Among the many mysteries of the workings of the Obama Administration — most will have to be sorted out long after by the historians — is what can only be called its tin ear in foreign affairs.

For a political machine which has the reputation for being slick, which defeated no less a political mafia than the Clinton apparatus, which herded the mass media into its camp, and which, in power, has been able to manipulate its program to cover an tacit acceptance of many of the policies it campaigned against, President Barack Hussein Obama shows an unexplained obtuseness to nuance in international relations.

In a search to explain this basic phenomenon, distinguished observers have often resorted to rather arcane and studied explanations: for example, the repeated petty insults to America’s traditional cultural twin as well as political and military ally, the U.K, it has been said, traces back to Obama’s African inheritance. His grandfather, a cook for British World War II forces, and his father, a spearcarrier in the fight against British colonialism in Kenya, have willed him their anti-British prejudices, it has been said.

But that hardly explains why the Obama team, seeking to delink the opposition of the country to bringing Guantanomo “graduates” to the U.S., or indeed, to Obama’s campaign and promise repeated in office to liquidate the facility, would shove them off to a famous resort island. The Administration has delivered what Defense Dept. documents still claim as four Al Qaida-trained Uighurs, the Turkic rebels against Chinese Communist rule in Singkiang province, to apparently unregulated freedom. Still these former “battlefield combatans” are not likely to disappear in the Bermuda Triangle. Washington defied not only Westminster by not informing London, which still has formal control of self-governing Bermuda’s security and defense issues, but skirted the Bermuda government by making a behind the curtain deal with the Bermuda Prime Minister. That cannot but build new problems down the line and certainly will not reassure opponents of Obama’s attempt to close down Guantanomo and limit other anti-terrorist activities carried over from 9/11. Perhaps most of all, it came at the very moment Obama was again reasserting that the U.S. would not say something publicly it was working to contradict in private conversations with foreign governments.

This little imbroglio was added to the Walmart Gift Episode when an exchange of inferior state presents on the American side during embattled Prime Minister Gordon Brown’s Washington visit, the snub of the Queen for the Normandy Landing anniversary event, and several other little indiscretions during the London G8 visit. These are alkl minor footnotes to history but the kind of gestures which lend “atmosphere” to a larger negotiating environment.

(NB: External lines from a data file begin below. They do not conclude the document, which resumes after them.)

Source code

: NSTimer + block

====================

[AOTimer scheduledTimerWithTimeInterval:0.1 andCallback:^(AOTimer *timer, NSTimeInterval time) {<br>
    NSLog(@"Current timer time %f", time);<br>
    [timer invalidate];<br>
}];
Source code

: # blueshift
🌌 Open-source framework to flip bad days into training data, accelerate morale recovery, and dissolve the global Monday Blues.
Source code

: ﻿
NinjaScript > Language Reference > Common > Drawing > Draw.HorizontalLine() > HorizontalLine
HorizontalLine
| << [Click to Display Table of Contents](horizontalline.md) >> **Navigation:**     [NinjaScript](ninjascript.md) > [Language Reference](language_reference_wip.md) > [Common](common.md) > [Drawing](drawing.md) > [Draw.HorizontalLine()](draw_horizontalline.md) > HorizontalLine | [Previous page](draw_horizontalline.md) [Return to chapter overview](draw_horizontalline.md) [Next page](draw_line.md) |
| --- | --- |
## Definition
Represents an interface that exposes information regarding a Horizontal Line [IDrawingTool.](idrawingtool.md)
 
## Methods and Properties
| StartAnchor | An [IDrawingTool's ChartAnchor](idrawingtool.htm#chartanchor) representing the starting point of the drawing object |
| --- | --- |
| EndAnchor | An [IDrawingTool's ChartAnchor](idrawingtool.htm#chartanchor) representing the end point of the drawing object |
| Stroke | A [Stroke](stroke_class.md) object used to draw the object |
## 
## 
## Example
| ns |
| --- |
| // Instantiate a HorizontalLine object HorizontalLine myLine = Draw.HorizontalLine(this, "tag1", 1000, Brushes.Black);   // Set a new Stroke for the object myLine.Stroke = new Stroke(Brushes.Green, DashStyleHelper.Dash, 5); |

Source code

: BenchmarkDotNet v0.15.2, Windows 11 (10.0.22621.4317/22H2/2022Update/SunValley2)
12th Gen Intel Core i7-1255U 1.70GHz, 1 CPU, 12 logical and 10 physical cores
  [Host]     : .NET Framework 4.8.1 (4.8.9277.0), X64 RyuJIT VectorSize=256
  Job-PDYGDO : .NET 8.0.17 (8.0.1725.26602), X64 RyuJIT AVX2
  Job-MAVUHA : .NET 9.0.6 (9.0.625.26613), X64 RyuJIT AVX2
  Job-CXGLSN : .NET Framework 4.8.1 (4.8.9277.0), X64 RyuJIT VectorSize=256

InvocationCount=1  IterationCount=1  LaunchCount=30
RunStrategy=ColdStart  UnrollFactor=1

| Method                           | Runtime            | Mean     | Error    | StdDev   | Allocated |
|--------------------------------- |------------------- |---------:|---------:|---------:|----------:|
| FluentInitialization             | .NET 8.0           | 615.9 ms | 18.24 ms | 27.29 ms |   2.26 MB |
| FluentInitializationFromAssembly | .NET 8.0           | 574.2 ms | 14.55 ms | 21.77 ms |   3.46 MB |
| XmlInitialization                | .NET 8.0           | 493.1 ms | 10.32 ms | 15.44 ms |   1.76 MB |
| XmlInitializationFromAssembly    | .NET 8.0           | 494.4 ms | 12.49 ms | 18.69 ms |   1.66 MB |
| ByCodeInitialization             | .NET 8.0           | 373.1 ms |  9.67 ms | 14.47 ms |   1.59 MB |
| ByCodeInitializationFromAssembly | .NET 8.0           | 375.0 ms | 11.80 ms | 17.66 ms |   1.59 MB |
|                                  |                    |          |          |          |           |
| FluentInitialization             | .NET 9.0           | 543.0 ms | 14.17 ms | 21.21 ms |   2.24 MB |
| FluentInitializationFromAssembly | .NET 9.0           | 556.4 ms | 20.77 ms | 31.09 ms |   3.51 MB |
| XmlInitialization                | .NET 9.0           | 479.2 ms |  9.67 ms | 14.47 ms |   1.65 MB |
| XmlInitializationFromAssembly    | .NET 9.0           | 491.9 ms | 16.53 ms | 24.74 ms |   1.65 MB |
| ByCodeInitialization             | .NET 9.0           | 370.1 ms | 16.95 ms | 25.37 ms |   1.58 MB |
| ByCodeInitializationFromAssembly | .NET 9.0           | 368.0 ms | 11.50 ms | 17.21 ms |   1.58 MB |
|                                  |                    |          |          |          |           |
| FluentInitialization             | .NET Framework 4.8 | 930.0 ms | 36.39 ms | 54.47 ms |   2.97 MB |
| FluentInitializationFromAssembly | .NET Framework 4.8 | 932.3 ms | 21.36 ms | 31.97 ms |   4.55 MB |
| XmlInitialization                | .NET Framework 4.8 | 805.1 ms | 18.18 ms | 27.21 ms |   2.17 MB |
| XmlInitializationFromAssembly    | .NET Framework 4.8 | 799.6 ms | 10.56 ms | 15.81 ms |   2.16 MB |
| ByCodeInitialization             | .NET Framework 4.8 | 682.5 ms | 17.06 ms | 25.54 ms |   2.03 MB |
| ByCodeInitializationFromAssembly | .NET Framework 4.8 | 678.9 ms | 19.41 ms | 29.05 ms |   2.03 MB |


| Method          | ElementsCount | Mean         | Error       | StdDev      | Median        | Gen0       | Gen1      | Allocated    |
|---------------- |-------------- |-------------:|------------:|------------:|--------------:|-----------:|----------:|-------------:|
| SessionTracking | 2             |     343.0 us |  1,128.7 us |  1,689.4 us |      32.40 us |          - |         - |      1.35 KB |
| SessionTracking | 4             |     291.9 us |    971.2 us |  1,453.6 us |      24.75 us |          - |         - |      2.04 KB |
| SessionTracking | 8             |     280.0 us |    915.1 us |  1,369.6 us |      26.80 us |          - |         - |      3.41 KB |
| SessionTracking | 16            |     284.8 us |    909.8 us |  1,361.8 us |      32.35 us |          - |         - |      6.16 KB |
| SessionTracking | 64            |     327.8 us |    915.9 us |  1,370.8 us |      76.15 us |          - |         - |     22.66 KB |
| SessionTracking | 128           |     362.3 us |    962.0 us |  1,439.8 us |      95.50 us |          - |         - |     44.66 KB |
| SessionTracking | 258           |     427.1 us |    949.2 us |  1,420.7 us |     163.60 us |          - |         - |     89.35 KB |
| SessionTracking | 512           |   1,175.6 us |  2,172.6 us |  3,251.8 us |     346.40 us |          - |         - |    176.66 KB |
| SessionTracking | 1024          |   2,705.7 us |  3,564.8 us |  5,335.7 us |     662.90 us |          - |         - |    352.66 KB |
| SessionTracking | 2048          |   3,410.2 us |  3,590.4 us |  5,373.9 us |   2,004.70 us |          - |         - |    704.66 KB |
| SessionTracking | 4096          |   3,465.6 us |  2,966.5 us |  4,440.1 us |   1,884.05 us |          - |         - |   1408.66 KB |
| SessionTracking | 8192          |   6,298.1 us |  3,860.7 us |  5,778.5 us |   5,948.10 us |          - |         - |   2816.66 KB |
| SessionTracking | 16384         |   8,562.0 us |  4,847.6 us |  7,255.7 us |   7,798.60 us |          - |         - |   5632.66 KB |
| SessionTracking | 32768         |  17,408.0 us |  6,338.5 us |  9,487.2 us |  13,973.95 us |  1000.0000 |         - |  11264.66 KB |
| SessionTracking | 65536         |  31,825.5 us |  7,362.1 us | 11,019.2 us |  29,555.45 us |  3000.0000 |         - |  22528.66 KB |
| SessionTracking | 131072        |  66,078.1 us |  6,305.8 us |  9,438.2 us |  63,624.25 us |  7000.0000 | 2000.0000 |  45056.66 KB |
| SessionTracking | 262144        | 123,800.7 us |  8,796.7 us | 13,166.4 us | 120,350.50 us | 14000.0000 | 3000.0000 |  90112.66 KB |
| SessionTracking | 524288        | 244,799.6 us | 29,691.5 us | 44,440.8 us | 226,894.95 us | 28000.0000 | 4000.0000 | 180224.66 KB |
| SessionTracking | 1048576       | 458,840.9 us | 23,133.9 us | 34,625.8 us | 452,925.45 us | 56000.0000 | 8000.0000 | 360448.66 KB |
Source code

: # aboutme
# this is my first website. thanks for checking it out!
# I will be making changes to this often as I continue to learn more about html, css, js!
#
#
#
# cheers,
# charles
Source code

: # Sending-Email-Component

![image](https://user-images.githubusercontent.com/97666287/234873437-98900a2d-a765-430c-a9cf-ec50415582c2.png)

In fact, however, Obama has been rather even-handed in rattling the protocol tenets with other European members of NATO. He went sightseeing in Paris rather than closeting for extensive policy discussions with that other wildcard, President Nikolas Sarkozy — desspite of the fact that Sarkozy more than any other EU leader has been strong on blocking the Iranian mullahs’ efforts to build nuclear weapons. In Germany, he refused a Berlin visit for a lengthy one-on-one with Chancellor Angela Merkel in order to adhere to his own agenda, which included a visit to a former death camp to commemorate his uncle’s participation in its liberation [something, incidentally, his uncle says they never discussed]. [His earlier campaign Berlin visit, held its mass meeting in front of a monument to Prussian militarism that destroyed European piece for several generations.] These were all efforts at public relations for his American audience, of course, little mindful of the more important aspects they lent U.S.-European and world strategic concerns.

The Europeans, bless them!, have lived with American presidential idiosyncrasies for the 75 years Washington has been the superpower. And, certainly, far too often, the U.S. public has had to put up with a Europe inappreciative of the blood and sacrifice the New World has made to solve the problems of the Old. A Europe in its greatest economic crisis in the postwar period will probably surmount this period of miscommunication.

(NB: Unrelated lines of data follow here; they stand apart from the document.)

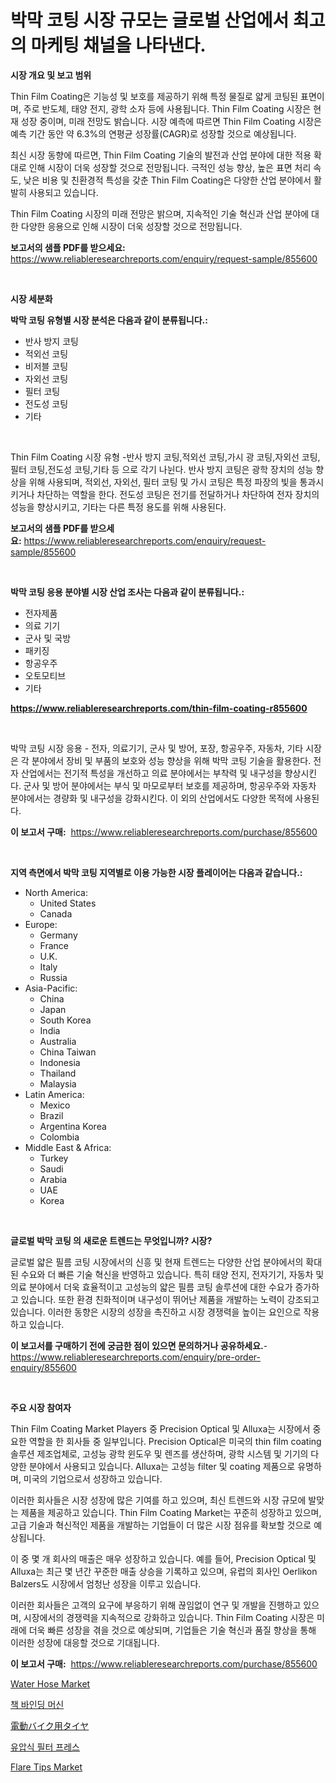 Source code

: <p><h1>박막 코팅 시장 규모는 글로벌 산업에서 최고의 마케팅 채널을 나타낸다.</h1></p><p><strong>시장 개요 및 보고 범위</strong></p>
<p><p>Thin Film Coating은 기능성 및 보호를 제공하기 위해 특정 물질로 얇게 코팅된 표면이며, 주로 반도체, 태양 전지, 광학 소자 등에 사용됩니다. Thin Film Coating 시장은 현재 성장 중이며, 미래 전망도 밝습니다. 시장 예측에 따르면 Thin Film Coating 시장은 예측 기간 동안 약 6.3%의 연평균 성장률(CAGR)로 성장할 것으로 예상됩니다. </p><p>최신 시장 동향에 따르면, Thin Film Coating 기술의 발전과 산업 분야에 대한 적용 확대로 인해 시장이 더욱 성장할 것으로 전망됩니다. 극적인 성능 향상, 높은 표면 처리 속도, 낮은 비용 및 친환경적 특성을 갖춘 Thin Film Coating은 다양한 산업 분야에서 활발히 사용되고 있습니다. </p><p>Thin Film Coating 시장의 미래 전망은 밝으며, 지속적인 기술 혁신과 산업 분야에 대한 다양한 응용으로 인해 시장이 더욱 성장할 것으로 전망됩니다.</p></p>
<p><strong>보고서의 샘플 PDF를 받으세요:</strong> <a href="https://www.reliableresearchreports.com/enquiry/request-sample/855600">https://www.reliableresearchreports.com/enquiry/request-sample/855600</a></p>
<p>&nbsp;</p>
<p><strong>시장 세분화</strong></p>
<p><strong>박막 코팅 유형별 시장 분석은 다음과 같이 분류됩니다.:</strong></p>
<p><ul><li>반사 방지 코팅</li><li>적외선 코팅</li><li>비저블 코팅</li><li>자외선 코팅</li><li>필터 코팅</li><li>전도성 코팅</li><li>기타</li></ul></p>
<p>&nbsp;</p>
<p><p>Thin Film Coating 시장 유형 -반사 방지 코팅,적외선 코팅,가시 광 코팅,자외선 코팅,필터 코팅,전도성 코팅,기타 등 으로 각기 나뉜다. 반사 방지 코팅은 광학 장치의 성능 향상을 위해 사용되며, 적외선, 자외선, 필터 코팅 및 가시 코팅은 특정 파장의 빛을 통과시키거나 차단하는 역할을 한다. 전도성 코팅은 전기를 전달하거나 차단하여 전자 장치의 성능을 향상시키고, 기타는 다른 특정 용도를 위해 사용된다.</p></p>
<p><strong>보고서의 샘플 PDF를 받으세요:</strong>&nbsp;<a href="https://www.reliableresearchreports.com/enquiry/request-sample/855600">https://www.reliableresearchreports.com/enquiry/request-sample/855600</a></p>
<p>&nbsp;</p>
<p><strong> 박막 코팅 응용 분야별 시장 산업 조사는 다음과 같이 분류됩니다.:</strong></p>
<p><ul><li>전자제품</li><li>의료 기기</li><li>군사 및 국방</li><li>패키징</li><li>항공우주</li><li>오토모티브</li><li>기타</li></ul></p>
<p><strong><a href="https://www.reliableresearchreports.com/thin-film-coating-r855600">https://www.reliableresearchreports.com/thin-film-coating-r855600</a></strong></p>
<p>&nbsp;</p>
<p><p>박막 코팅 시장 응용 - 전자, 의료기기, 군사 및 방어, 포장, 항공우주, 자동차, 기타 시장은 각 분야에서 장비 및 부품의 보호와 성능 향상을 위해 박막 코팅 기술을 활용한다. 전자 산업에서는 전기적 특성을 개선하고 의료 분야에서는 부착력 및 내구성을 향상시킨다. 군사 및 방어 분야에서는 부식 및 마모로부터 보호를 제공하며, 항공우주와 자동차 분야에서는 경량화 및 내구성을 강화시킨다. 이 외의 산업에서도 다양한 목적에 사용된다.</p></p>
<p><strong>이 보고서 구매:</strong>&nbsp; <a href="https://www.reliableresearchreports.com/purchase/855600">https://www.reliableresearchreports.com/purchase/855600</a></p>
<p>&nbsp;</p>
<p><strong>지역 측면에서 박막 코팅 지역별로 이용 가능한 시장 플레이어는 다음과 같습니다.:</strong></p>
<p><ul>
    <li>
        North America:
        <ul>
            <li>United States</li>
            <li>Canada</li>
        </ul>
    </li>
    <li>
        Europe:
        <ul>
            <li>Germany</li>
            <li>France</li>
            <li>U.K.</li>
            <li>Italy</li>
            <li>Russia</li>
        </ul>
    </li>
    <li>
        Asia-Pacific:
        <ul>
            <li>China</li>
            <li>Japan</li>
            <li>South Korea</li>
            <li>India</li>
            <li>Australia</li>
            <li>China Taiwan</li>
            <li>Indonesia</li>
            <li>Thailand</li>
            <li>Malaysia</li>
        </ul>
    </li>
    <li>
        Latin America:
        <ul>
            <li>Mexico</li>
            <li>Brazil</li>
            <li>Argentina Korea</li>
            <li>Colombia</li>
        </ul>
    </li>
    <li>
        Middle East & Africa:
        <ul>
            <li>Turkey</li>
            <li>Saudi</li>
            <li>Arabia</li>
            <li>UAE</li>
            <li>Korea</li>
        </ul>
    </li>
    </ul></p>
<p>&nbsp;</p>
<p><strong>글로벌 박막 코팅 의 새로운 트렌드는 무엇입니까? 시장?</strong></p>
<p><p>글로벌 얇은 필름 코팅 시장에서의 신흥 및 현재 트렌드는 다양한 산업 분야에서의 확대된 수요와 더 빠른 기술 혁신을 반영하고 있습니다. 특히 태양 전지, 전자기기, 자동차 및 의료 분야에서 더욱 효율적이고 고성능의 얇은 필름 코팅 솔루션에 대한 수요가 증가하고 있습니다. 또한 환경 친화적이며 내구성이 뛰어난 제품을 개발하는 노력이 강조되고 있습니다. 이러한 동향은 시장의 성장을 촉진하고 시장 경쟁력을 높이는 요인으로 작용하고 있습니다.</p></p>
<p><strong>이 보고서를 구매하기 전에 궁금한 점이 있으면 문의하거나 공유하세요.</strong>- <a href="https://www.reliableresearchreports.com/enquiry/pre-order-enquiry/855600">https://www.reliableresearchreports.com/enquiry/pre-order-enquiry/855600</a></p>
<p>&nbsp;</p>
<p><strong>주요 시장 참여자</strong></p>
<p><p>Thin Film Coating Market Players 중 Precision Optical 및 Alluxa는 시장에서 중요한 역할을 한 회사들 중 일부입니다. Precision Optical은 미국의 thin film coating 솔루션 제조업체로, 고성능 광학 윈도우 및 렌즈를 생산하며, 광학 시스템 및 기기의 다양한 분야에서 사용되고 있습니다. Alluxa는 고성능 filter 및 coating 제품으로 유명하며, 미국의 기업으로서 성장하고 있습니다.</p><p>이러한 회사들은 시장 성장에 많은 기여를 하고 있으며, 최신 트렌드와 시장 규모에 발맞는 제품을 제공하고 있습니다. Thin Film Coating Market는 꾸준히 성장하고 있으며, 고급 기술과 혁신적인 제품을 개발하는 기업들이 더 많은 시장 점유를 확보할 것으로 예상됩니다.</p><p>이 중 몇 개 회사의 매출은 매우 성장하고 있습니다. 예를 들어, Precision Optical 및 Alluxa는 최근 몇 년간 꾸준한 매출 상승을 기록하고 있으며, 유럽의 회사인 Oerlikon Balzers도 시장에서 엄청난 성장을 이루고 있습니다.</p><p>이러한 회사들은 고객의 요구에 부응하기 위해 끊임없이 연구 및 개발을 진행하고 있으며, 시장에서의 경쟁력을 지속적으로 강화하고 있습니다. Thin Film Coating 시장은 미래에 더욱 빠른 성장을 겪을 것으로 예상되며, 기업들은 기술 혁신과 품질 향상을 통해 이러한 성장에 대응할 것으로 기대됩니다.</p></p>
<p><strong>이 보고서 구매:</strong>&nbsp;&nbsp;<a href="https://www.reliableresearchreports.com/purchase/855600">https://www.reliableresearchreports.com/purchase/855600</a></p>
<p><p><a href="https://issuu.com/reportprime-2/docs/water-hose-market-size-2030.pptx">Water Hose Market</a></p><p><a href="https://medium.com/@joespinka88967/%EC%B1%85-%EC%A0%9C%EB%B3%B8-%EA%B8%B0%EA%B3%84-%EC%8B%9C%EC%9E%A5%EC%9D%80-%EC%8B%9C%EC%9E%A5-%EC%A0%90%EC%9C%A0%EC%9C%A8-%EA%B7%9C%EB%AA%A8-%EB%B0%8F-2031%EB%85%84%EA%B9%8C%EC%A7%80%EC%9D%98-%EC%98%88%EC%83%81-%EC%98%88%EC%B8%A1%EC%97%90-%EC%B4%88%EC%A0%90%EC%9D%84-%EB%A7%9E%EC%B6%98%EB%8B%A4-a95dd65969ed">책 바인딩 머신</a></p><p><a href="https://medium.com/@zackaryhalvorson2023/%E9%9B%BB%E5%8B%95%E3%83%90%E3%82%A4%E3%82%AF%E3%82%BF%E3%82%A4%E3%83%A4%E5%B8%82%E5%A0%B4-%E3%82%BF%E3%82%A4%E3%83%97-%E3%82%A2%E3%83%97%E3%83%AA%E3%82%B1%E3%83%BC%E3%82%B7%E3%83%A7%E3%83%B3-%E5%9C%B0%E7%90%86%E3%81%AB%E3%82%88%E3%82%8B%E5%8C%85%E6%8B%AC%E7%9A%84%E8%A9%95%E4%BE%A1-d63769e72c65">電動バイク用タイヤ</a></p><p><a href="https://medium.com/@rudyswaniafgwski56664/%ED%95%98%EC%9D%B4%EB%93%9C%EB%A1%9C%EB%A6%AC%ED%94%BD-%ED%95%84%ED%84%B0-%ED%94%84%EB%A0%88%EC%8A%A4-%EC%8B%9C%EC%9E%A5-%EA%B7%9C%EB%AA%A8-cagr-%ED%8A%B8%EB%A0%8C%EB%93%9C-2024-2030-a9bc6e64ed3c">유압식 필터 프레스</a></p><p><a href="https://github.com/Sherrillcrooksxa8i18ucf2m/Market-Research-Report-List-2/blob/main/flare-tips-market.md">Flare Tips Market</a></p></p>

But it is the major crises of Asia to which Obama a priori must now turn where this lack of understanding or attention to the current reality becomes an issue of statecraft and dictates the very survival of the civilized world. Their importance becomes clear when it is shown to rest on a possible vast expansion of nuclear armaments among powers with even less stability and ability to control them than was true during the tense years of bipolar confrontation of The Cold War.

In this situation, faced with the threat of a nuclear arms race in the Mideast and in Northeast Asia, Obama’s tin ear simply ignores the nuances if not the substance of reality in favor of some short term political slogans and a backward look at a skewed version of history exemplified in his Cairo speech.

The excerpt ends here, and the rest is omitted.